Cumpre, portanto, reconhecer que essa premissa, sintetizada pelo velho brocardo da mihi factum dabo tibi ius, está a revelar que, no drama do processo, a delimitação do factum e a individuação do ius correspondem, em princípio, a atividades subordinadas à iniciativa de diferentes atores. Enquanto a alegação e a comprovação do fato são incumbência dos litigantes, a aplicação do Direito é apanágio do juiz!

Como bem explica José Roberto dos Santos Bedaque, em relação ao julgamento extra petita, "situação real revela a importância de determinadas inovações legislativas, desde que compreendidas segundo os princípios da instrumentalidade da forma, do contraditório e da economia processual. O vício pode ser ignorado em sede recursal, não obstante sua gravidade, mediante aplicação analógica do artigo 1.013, parágrafo 3º, do Código de Processo Civil, pois a situação pode ser equiparada à extinção do processo sem julgamento do mérito, em que o juiz também não examina os fundamentos de mérito deduzidos pelo autor como causa de pedir" (Efetividade do Processo e Técnica Processual, 3ª edição, São Paulo, Malheiros, pág. 515).

Tal concepção é consagrada não apenas na doutrina, mas também nos tribunais, em especial na jurisprudência do Superior Tribunal de Justiça.

Examinando essa importante questão, a 4ª Turma, no julgamento do Agravo Interno no Agravo em Recurso Especial nº 1.587.128/MG, com voto condutor do ministro Luis Felipe Salomão, assentou que:

"Não há falar em decisão surpresa quando o magistrado, diante dos limites da causa de pedir, do pedido e do substrato fático delineado nos autos, realiza a tipificação jurídica da pretensão no ordenamento jurídico posto, aplicando a lei adequada à solução do conflito, ainda que as partes não a tenham invocado (iura novit curia) e independentemente de oitiva delas, até porque a lei deve ser do conhecimento de todos, não podendo ninguém se dizer surpreendido com a sua aplicação.

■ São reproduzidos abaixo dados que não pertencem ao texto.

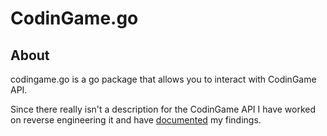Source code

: # CodinGame.go

## About

codingame.go is a go package that allows you to interact with CodinGame API.

Since there really isn't a description for the CodinGame API I have worked on reverse engineering it and have [documented](../../docs/codingame-api/readme.md) my findings.
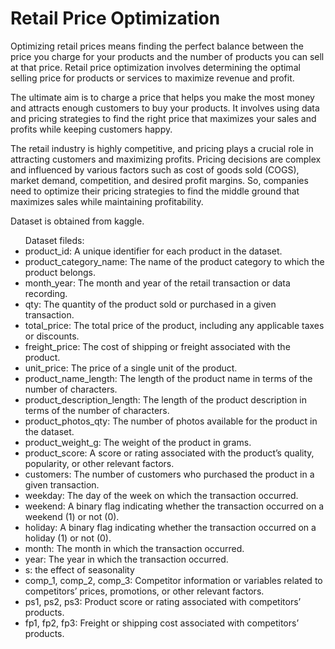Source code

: # Retail Price Optimization
Optimizing retail prices means finding the perfect balance between the price you charge for your products and the number of products you can sell at that price. Retail price optimization involves determining the optimal selling price for products or services to maximize revenue and profit.

The ultimate aim is to charge a price that helps you make the most money and attracts enough customers to buy your products. It involves using data and pricing strategies to find the right price that maximizes your sales and profits while keeping customers happy.

The retail industry is highly competitive, and pricing plays a crucial role in attracting customers and maximizing profits. Pricing decisions are complex and influenced by various factors such as cost of goods sold (COGS), market demand, competition, and desired profit margins. So, companies need to optimize their pricing strategies to find the middle ground that maximizes sales while maintaining profitability.

Dataset is obtained from kaggle. 
<ul>
Dataset fileds:
<li>
product_id: A unique identifier for each product in the dataset.
</li>
<li>
product_category_name: The name of the product category to which the product belongs.
</li>
<li>
  month_year: The month and year of the retail transaction or data recording.
</li>
<li>
  qty: The quantity of the product sold or purchased in a given transaction.
</li>
<li> 
  total_price: The total price of the product, including any applicable taxes or discounts.
</li>
<li>
  freight_price: The cost of shipping or freight associated with the product.
</li>
<li>
  unit_price: The price of a single unit of the product.
</li>
<li>
  product_name_length: The length of the product name in terms of the number of characters.
</li>
<li>
  product_description_length: The length of the product description in terms of the number of characters.
</li>
<li>
  product_photos_qty: The number of photos available for the product in the dataset.
</li>
<li> 
  product_weight_g: The weight of the product in grams.
</li>
<li>  
  product_score: A score or rating associated with the product’s quality, popularity, or other relevant factors.
</li>
<li> 
  customers: The number of customers who purchased the product in a given transaction.
</li>
<li>
  weekday: The day of the week on which the transaction occurred.
<li>
  weekend: A binary flag indicating whether the transaction occurred on a weekend (1) or not (0).
</li>
<li> 
  holiday: A binary flag indicating whether the transaction occurred on a holiday (1) or not (0).
</li>
<li>
  month: The month in which the transaction occurred.
</li>
<li>
  year: The year in which the transaction occurred.
</li>
<li>  
  s: the effect of seasonality
</li>
<li>
  comp_1, comp_2, comp_3: Competitor information or variables related to competitors’ prices, promotions, or other relevant factors.
</li>
<li>
  ps1, ps2, ps3: Product score or rating associated with competitors’ products.
</li>
<li>  
  fp1, fp2, fp3: Freight or shipping cost associated with competitors’ products.
</li>
</ul>

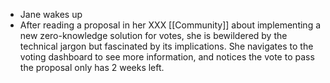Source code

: - Jane wakes up
- After reading a proposal in her XXX [[Community]] about implementing a new zero-knowledge solution for votes, she is bewildered by the technical jargon but fascinated by its implications. She navigates to the voting dashboard to see more information, and notices the vote to pass the proposal only has 2 weeks left.
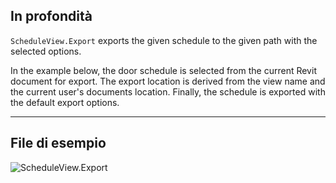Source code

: ## In profondità
`ScheduleView.Export` exports the given schedule to the given path with the selected options.

In the example below, the door schedule is selected from the current Revit document for export. The export location is derived from the view name and the current user's documents location. Finally, the schedule is exported with the default export options.
___
## File di esempio

![ScheduleView.Export](./Revit.Elements.Views.ScheduleView.Export_img.jpg)
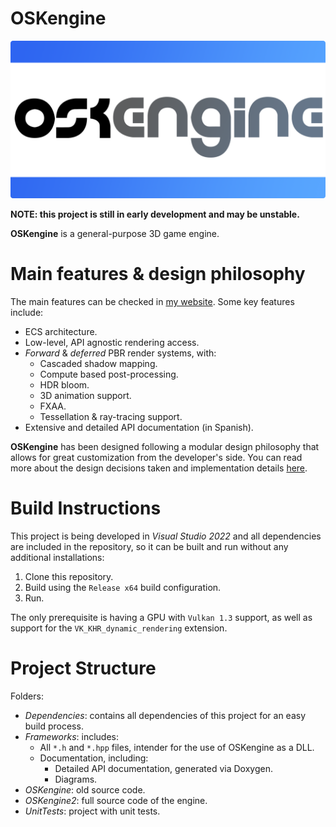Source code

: # OSKengine 
![alt text](./Marca/card.png?raw=true)

**NOTE: this project is still in early development and may be unstable.**

**OSKengine** is a general-purpose 3D game engine.

# Main features & design philosophy

The main features can be checked in [my website](https://oskiyu.github.io/). Some key features include:
- ECS architecture.
- Low-level, API agnostic rendering access.
- *Forward* & *deferred* PBR render systems, with:
    - Cascaded shadow mapping.
    - Compute based post-processing.
    - HDR bloom.
    - 3D animation support.
    - FXAA.
    - Tessellation & ray-tracing support.
- Extensive and detailed API documentation (in Spanish).

**OSKengine** has been designed following a modular design philosophy that allows for great customization from the developer's side. You can read more about the design decisions taken and implementation details [here](./philosophy.md).

# Build Instructions

This project is being developed in *Visual Studio 2022* and all dependencies are included in the repository, so it can be built and run without any additional installations:

1. Clone this repository.
2. Build using the `Release x64` build configuration.
3. Run.

The only prerequisite is having a GPU with `Vulkan 1.3` support, as well as support for the `VK_KHR_dynamic_rendering` extension.

# Project Structure

 Folders:
 - *Dependencies*: contains all dependencies of this project for an easy build process.
 - *Frameworks*: includes:
    - All `*.h` and `*.hpp` files, intender for the use of OSKengine as a DLL.
    - Documentation, including:
        - Detailed API documentation, generated via Doxygen.
        - Diagrams.
- *OSKengine*: old source code.
- *OSKengine2*: full source code of the engine.
- *UnitTests*: project with unit tests.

À luz dos artigos 128 e 460 do Código de Processo Civil/73, atuais, 141 e 492 do Código de Processo Civil/15, o vício de julgamento extra petita não se vislumbra na hipótese do juízo a quo, adstrito às circunstâncias fáticas (causa de pedir remota) e ao pedido constante nos autos, ao proceder à subsunção normativa com amparo em fundamentos jurídicos diversos dos esposados pelo autor e refutados pelo réu. O julgador não viola os limites da causa quando reconhece os pedidos implícitos formulados na inicial, não estando restrito apenas ao que está expresso no capítulo referente aos pedidos, sendo-lhe permitido extrair da interpretação lógico-sistemática da peça inicial aquilo que se pretende obter com a demanda, aplicando o princípio da equidade".

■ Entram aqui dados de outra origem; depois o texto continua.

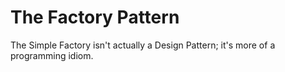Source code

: # The Factory Pattern

The Simple Factory isn't actually a Design Pattern; it's more of a programming idiom.
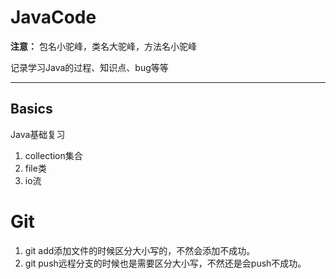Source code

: # JavaCode

**注意：** 包名小驼峰，类名大驼峰，方法名小驼峰

记录学习Java的过程、知识点、bug等等

***

## Basics
Java基础复习

1. collection集合
2. file类
3. io流



# Git
1. git add添加文件的时候区分大小写的，不然会添加不成功。
2. git push远程分支的时候也是需要区分大小写，不然还是会push不成功。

Assim, por exemplo, se o autor ajuizar uma ação rotulada de despejo, gerada pelo esbulho causado pelo possuidor direto, nada obsta a que o juiz decida como se tivesse sido aforada uma ação genuinamente possessória, desde que atendidos os pressupostos de admissibilidade desta demanda, não se vislumbrando qualquer prejuízo ao demandado.

No entanto, a recíproca não é verdadeira, como restou decidido pela 4ª Turma do Superior Tribunal de Justiça, no recentíssimo julgamento do Recurso Especial nº 1.812.987/RJ, da relatoria do ministro Antonio Carlos Ferreira, num caso em que foi ajuizada ação de reintegração de posse fundada em relação ex locato. A locação foi denunciada mediante notificação visando à desocupação do imóvel para uso próprio. Tendo resistido a tal pleito, o locador, entendendo que o comportamento da locatária configurava esbulho, aforou a referida ação de natureza possessória.

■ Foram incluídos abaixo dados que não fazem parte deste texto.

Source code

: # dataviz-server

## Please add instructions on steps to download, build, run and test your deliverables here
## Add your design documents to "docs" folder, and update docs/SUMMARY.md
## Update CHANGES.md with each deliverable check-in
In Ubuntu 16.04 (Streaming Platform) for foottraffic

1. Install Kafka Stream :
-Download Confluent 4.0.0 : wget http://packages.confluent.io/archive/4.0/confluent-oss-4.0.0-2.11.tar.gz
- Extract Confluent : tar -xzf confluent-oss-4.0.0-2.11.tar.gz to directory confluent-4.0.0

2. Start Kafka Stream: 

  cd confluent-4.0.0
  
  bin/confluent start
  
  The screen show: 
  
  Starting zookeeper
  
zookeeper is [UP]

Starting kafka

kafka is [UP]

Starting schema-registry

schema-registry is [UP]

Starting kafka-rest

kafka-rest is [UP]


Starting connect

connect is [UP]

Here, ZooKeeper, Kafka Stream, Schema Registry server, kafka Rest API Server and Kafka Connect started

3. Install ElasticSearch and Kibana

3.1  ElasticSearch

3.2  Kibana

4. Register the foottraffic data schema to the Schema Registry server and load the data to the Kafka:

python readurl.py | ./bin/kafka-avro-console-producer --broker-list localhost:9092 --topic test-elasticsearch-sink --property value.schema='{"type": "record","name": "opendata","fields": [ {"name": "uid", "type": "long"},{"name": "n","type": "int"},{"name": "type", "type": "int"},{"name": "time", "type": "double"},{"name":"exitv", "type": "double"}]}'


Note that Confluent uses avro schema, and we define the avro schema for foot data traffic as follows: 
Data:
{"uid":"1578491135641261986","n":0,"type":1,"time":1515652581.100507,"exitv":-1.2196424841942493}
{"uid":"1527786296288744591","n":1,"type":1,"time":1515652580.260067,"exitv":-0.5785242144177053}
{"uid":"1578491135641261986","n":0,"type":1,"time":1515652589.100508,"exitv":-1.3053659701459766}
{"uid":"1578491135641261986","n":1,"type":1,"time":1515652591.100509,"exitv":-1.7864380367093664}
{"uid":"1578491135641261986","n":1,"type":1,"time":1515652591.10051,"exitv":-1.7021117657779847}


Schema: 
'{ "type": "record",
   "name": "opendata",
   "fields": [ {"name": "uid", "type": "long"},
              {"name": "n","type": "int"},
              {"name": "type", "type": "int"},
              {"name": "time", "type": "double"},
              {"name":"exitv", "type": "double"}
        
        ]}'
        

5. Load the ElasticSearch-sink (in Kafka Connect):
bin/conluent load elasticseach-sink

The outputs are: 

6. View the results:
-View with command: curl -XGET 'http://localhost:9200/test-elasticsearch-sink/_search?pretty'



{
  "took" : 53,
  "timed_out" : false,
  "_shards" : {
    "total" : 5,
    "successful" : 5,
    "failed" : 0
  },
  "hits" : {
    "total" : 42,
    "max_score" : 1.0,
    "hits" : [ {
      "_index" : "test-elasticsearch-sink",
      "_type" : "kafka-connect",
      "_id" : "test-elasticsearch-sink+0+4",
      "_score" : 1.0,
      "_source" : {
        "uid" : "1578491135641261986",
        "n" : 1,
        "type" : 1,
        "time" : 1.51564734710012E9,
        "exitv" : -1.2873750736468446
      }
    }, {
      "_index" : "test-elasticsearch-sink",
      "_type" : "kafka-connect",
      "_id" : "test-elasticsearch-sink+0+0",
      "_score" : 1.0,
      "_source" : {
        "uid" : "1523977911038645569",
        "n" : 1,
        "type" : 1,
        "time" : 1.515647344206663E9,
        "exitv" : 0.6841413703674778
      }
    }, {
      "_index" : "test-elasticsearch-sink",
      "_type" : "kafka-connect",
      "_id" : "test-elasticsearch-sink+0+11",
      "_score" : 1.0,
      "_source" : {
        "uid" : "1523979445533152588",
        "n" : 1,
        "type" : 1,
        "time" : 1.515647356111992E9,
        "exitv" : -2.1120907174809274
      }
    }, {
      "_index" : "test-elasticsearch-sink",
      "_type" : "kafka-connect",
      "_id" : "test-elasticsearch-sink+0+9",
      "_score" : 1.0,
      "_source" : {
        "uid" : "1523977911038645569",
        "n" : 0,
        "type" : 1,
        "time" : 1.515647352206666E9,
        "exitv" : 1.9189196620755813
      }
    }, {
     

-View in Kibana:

O pedido foi julgado procedente em primeiro grau e, na sequência, pelo TJ-RJ, a despeito de ter constado do acórdão que a ação adequada seria a de despejo. Não obstante, em consonância com os termos do acórdão, por força do princípio da mihi factum tibi ius, não havia qualquer vício em julgar a ação possessória como se fosse ação de despejo.

Ao prover o recurso especial, entendendo inviável a fungibilidade entre a ação possessória e a ação de despejo, a aludida 4ª Turma asseverou, com inegável acerto, que:

"Embora o pedido da reintegração de posse e da ação de despejo seja a posse legítima do bem imóvel, trata-se de pretensões judiciais com natureza e fundamento jurídico distintos, pois, enquanto a primeira baseia-se na situação fática possessória da coisa, a segunda se fundamenta em prévia relação contratual locatícia, regida por norma especial, o que consequentemente impossibilita sua fungibilidade".

Ademais, no pedido de retomada para uso próprio, o artigo 47, parágrafo 1º, da Lei nº 8.245/91, estabelece requisitos específicos para a adequação da ação de despejo, que devem ser comprovados pelo autor da demanda.

Assim, segundo o voto do ministro Antonio Carlos Ferreira, "ao se permitir o ajuizamento de ação possessória em substituição da ação de despejo, nega-se vigência ao conjunto de regras especiais da Lei de Locação, tais como prazos, penalidades e garantias processuais".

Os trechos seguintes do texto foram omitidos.